Natalie is a teacher and holds an MA in English Education and is in progress on her PhD in psychology.

Sometimes, a research study does not have results made up of numbers. In this lesson, we'll look at qualitative research, compare it to quantitative research and examine some of its strengths and limitations.

Qualitative Research

Miranda is a psychologist, and she wants to know how law students cope if they fail the bar exam. Do they feel depressed? Angry? Do they get drunk? Hit the books? What thoughts go through their heads?

To answer her questions, Miranda gathers a group of aspiring lawyers who have failed the bar exam in the past three months. She interviews them one at a time, asking them about how they feel, what they did when they found out they had failed and what types of thoughts ran through their head.

Then, Miranda reads through the interviews and looks for patterns. Maybe she notices that many of them said that they thought they had failed because they were stupid or because they felt ashamed and didn't want to tell their professors at law school.

Miranda's research is qualitative research, which involves looking in-depth at a few subjects instead of examining large numbers of subjects with less depth. Let's look closer at qualitative research, how it differs from quantitative research and its strengths and limitations.

Qualitative vs. Quantitative

Let's say for a minute that Miranda changed her mind. Instead of interviewing her subjects and then looking for patterns in their responses, she sends out a survey and asks them how they felt.

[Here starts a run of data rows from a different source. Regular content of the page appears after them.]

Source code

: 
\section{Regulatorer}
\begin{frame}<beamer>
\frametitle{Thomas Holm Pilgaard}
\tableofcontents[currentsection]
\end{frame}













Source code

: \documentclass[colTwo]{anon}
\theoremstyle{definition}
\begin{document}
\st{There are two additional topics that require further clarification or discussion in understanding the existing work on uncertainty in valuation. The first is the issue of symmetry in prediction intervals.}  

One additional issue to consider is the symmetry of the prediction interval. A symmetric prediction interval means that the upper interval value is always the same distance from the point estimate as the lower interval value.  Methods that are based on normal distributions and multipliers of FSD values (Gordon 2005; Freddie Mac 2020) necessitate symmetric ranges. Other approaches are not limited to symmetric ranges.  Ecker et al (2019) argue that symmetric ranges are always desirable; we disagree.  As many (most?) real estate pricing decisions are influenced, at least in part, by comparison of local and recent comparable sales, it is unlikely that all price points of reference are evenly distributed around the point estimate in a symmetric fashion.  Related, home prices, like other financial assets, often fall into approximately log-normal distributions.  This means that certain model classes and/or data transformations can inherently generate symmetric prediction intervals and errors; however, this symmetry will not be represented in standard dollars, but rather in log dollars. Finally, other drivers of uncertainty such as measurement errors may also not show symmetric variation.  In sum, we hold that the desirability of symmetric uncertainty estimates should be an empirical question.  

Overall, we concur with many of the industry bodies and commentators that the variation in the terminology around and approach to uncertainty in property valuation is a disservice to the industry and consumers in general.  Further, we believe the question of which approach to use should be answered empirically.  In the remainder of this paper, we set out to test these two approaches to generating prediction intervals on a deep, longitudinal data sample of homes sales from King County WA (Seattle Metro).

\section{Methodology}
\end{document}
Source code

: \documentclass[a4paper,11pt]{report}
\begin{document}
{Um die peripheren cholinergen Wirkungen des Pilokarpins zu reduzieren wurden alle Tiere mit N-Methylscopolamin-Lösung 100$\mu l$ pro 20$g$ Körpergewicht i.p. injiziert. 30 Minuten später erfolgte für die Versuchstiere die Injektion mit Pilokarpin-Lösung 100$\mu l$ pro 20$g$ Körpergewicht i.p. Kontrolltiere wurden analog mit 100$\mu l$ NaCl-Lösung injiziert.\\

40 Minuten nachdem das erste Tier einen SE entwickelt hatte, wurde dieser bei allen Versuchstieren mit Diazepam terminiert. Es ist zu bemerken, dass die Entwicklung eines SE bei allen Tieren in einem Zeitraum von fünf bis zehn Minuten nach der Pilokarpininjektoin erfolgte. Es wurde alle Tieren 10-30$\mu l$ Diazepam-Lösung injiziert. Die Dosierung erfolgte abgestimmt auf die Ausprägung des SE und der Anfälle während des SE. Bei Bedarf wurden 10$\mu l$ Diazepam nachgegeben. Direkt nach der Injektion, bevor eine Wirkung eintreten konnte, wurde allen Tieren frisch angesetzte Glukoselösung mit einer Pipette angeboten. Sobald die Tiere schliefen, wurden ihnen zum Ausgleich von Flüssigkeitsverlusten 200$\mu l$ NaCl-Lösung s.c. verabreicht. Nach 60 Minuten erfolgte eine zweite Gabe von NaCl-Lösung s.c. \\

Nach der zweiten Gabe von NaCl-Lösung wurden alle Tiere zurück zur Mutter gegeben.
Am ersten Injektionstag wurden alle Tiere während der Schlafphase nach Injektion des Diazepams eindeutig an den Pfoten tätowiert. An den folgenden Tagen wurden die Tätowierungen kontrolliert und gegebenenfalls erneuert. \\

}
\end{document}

The survey gives them a list of emotions (depressed, angry, ashamed, relieved) and asks them to rate how much they felt that emotion when they found out that they'd failed the bar exam. If they mark '1,' it means they didn't feel it at all, and if they mark '5,' they felt it a lot.

Then, Miranda gathers the data from the surveys and gets a mean score for each emotion. Maybe the mean score for depressed is 4.6, and the mean score for relieved is 2.1. Miranda can guess that most law students who fail the bar exam feel more depressed than relieved.

Notice that in this new study, Miranda is looking at numbers. Quantitative research looks at data with numerical values. A quantity is a number, so quantitative research works with numbers. It is often used to look at simple phenomenon, like how depressed people feel on a scale of 1 to 5.

Qualitative research, on the other hand, looks at non-numerical data. Qualitative research tries to look at complex, in-depth phenomena, like what thoughts are running through someone's head.

Qualitative research is often done on a smaller group of people than quantitative research. This is for practical reasons: it takes a lot more time to interview and analyze people's answers than it does to hand someone a survey and then get an average from that survey.

Qualitative research is also sometimes followed up with quantitative research. For example, Miranda has found with her qualitative research that several of her subjects believed that they failed the exam because they are stupid.

Is this true of a lot of law students? Miranda might put together a survey and have one of the options be to rate whether or not you agree with the statement, 'When I failed the bar exam, I believed it was because I was stupid.'

She can give the survey to a bunch of people and get an average. She's followed up her qualitative study with a quantitative one, which gives her a more complete view of things.